This is not to say that everyone in the lineage worked under the supervision of the lineage head or his female counterpart all the time. Indeed, young people were ordinarily under the supervision of their own father or the head of their household. Girls took care of domestic chores, while boys helped their fathers on the land. Some of the informants said they continued working with their father until they were married, at which time they began preparing their own food. One man, however, probably spoke for many others when he claimed that even after his marriage he remained under the regular supervision of his father in performing work on the land.
Today there have been many changes, not only in the tasks performed but in the very organization of labor. The roles of the mesenihn keinek and the limesekedil have diminished in importance as persons spend less time on lineage activities and more time on work for their own household. Lineage labor is now needed only at certain select times, as when preparing for a community or lineage feast. Otherwise, households are largely left to provide for their own needs.
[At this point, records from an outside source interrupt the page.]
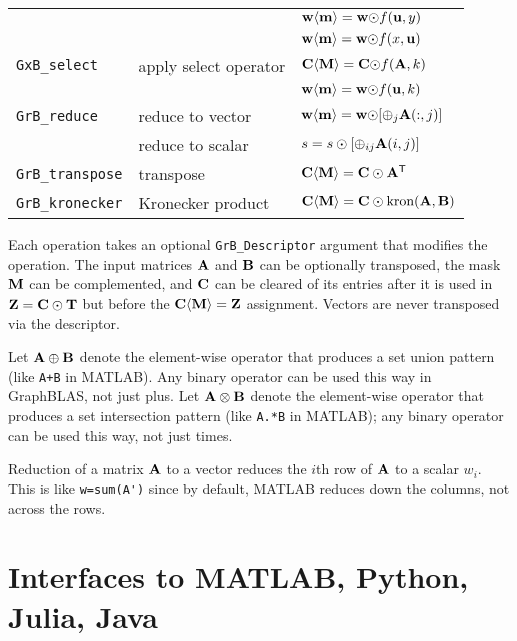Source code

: \documentclass[12pt]{article}
\begin{document}
{\begin{tabular}{lll}
                     &                         & ${\bf w \langle m \rangle = w \odot} f({\bf u},y)$ \\
                     &                         & ${\bf w \langle m \rangle = w \odot} f(x,{\bf u})$ \\
\hline
\verb'GxB_select'    & apply select operator   & ${\bf C \langle M \rangle = C \odot} f({\bf A},k)$ \\
                     &                         & ${\bf w \langle m \rangle = w \odot} f({\bf u},k)$ \\
\hline
\verb'GrB_reduce'    & reduce to vector        & ${\bf w \langle m \rangle = w \odot} [{\oplus}_j {\bf A}(:,j)]$ \\
                     & reduce to scalar        & $s = s \odot [{\oplus}_{ij}  {\bf A}(i,j)]$ \\
\hline
\verb'GrB_transpose' & transpose               & ${\bf C \langle M \rangle = C \odot A^{\sf T}}$ \\
\hline
\verb'GrB_kronecker' & Kronecker product       & ${\bf C \langle M \rangle = C \odot \mbox{kron}(A, B)}$ \\
\hline
\end{tabular}
}
\vspace{0.15in}

Each operation takes an optional \verb'GrB_Descriptor' argument that modifies
the operation.  The input matrices ${\bf A}$ and ${\bf B}$ can be optionally
transposed, the mask ${\bf M}$ can be complemented, and ${\bf C}$ can be
cleared of its entries after it is used in ${\bf Z = C \odot T}$ but before
the ${\bf C \langle M \rangle = Z}$ assignment.
Vectors are never transposed via the descriptor.

Let ${\bf A \oplus B}$ denote the element-wise operator that produces a set
union pattern (like \verb'A+B' in MATLAB).  Any binary operator can be used
this way in GraphBLAS, not just plus.  Let ${\bf A \otimes B}$ denote the
element-wise operator that produces a set intersection pattern (like
\verb'A.*B' in MATLAB); any binary operator can be used this way, not just
times.

Reduction of a matrix ${\bf A}$ to a vector reduces the $i$th row of ${\bf A}$
to a scalar $w_i$.  This is like \verb"w=sum(A')" since by default, MATLAB
reduces down the columns, not across the rows.

\newpage
\section{Interfaces to MATLAB, Python, Julia, Java} %
\end{document}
The change in the kind of work done has also had a significant influence on the family. In most families today there is less need for family labor for long and heavier projects like canoe or house construction. Canoes are seldom made nowadays, and house building is frequently done by skilled contractors brought in and paid for this purpose. This has reduced the need to call on help from the lineage or other broad kin groups. Since much of the food is now store-bought, there is less work on the land for children or adolescents. But, children are less available for this type of work anyway since they spend so much time in school. One man said, "My kids are still high school age or lower, so they don't do much to help out at home. I don't want to occupy them with household chores because I want them to be successful in school and be able to go to college in order to make a good living."
One of the few things that has remained relatively unchanged is the woman's role in the household. Females, old and young, perform domestic duties much as they always did. They keep house, cook, and take care of children, with girls continuing to take charge of younger siblings.
Child rearing
Child rearing on Pohnpei, as in other cultures, is more than a matter of supplying the physical needs of the young. It also entails providing affection and love, discipline when required, and counsel and support in more turbulent times.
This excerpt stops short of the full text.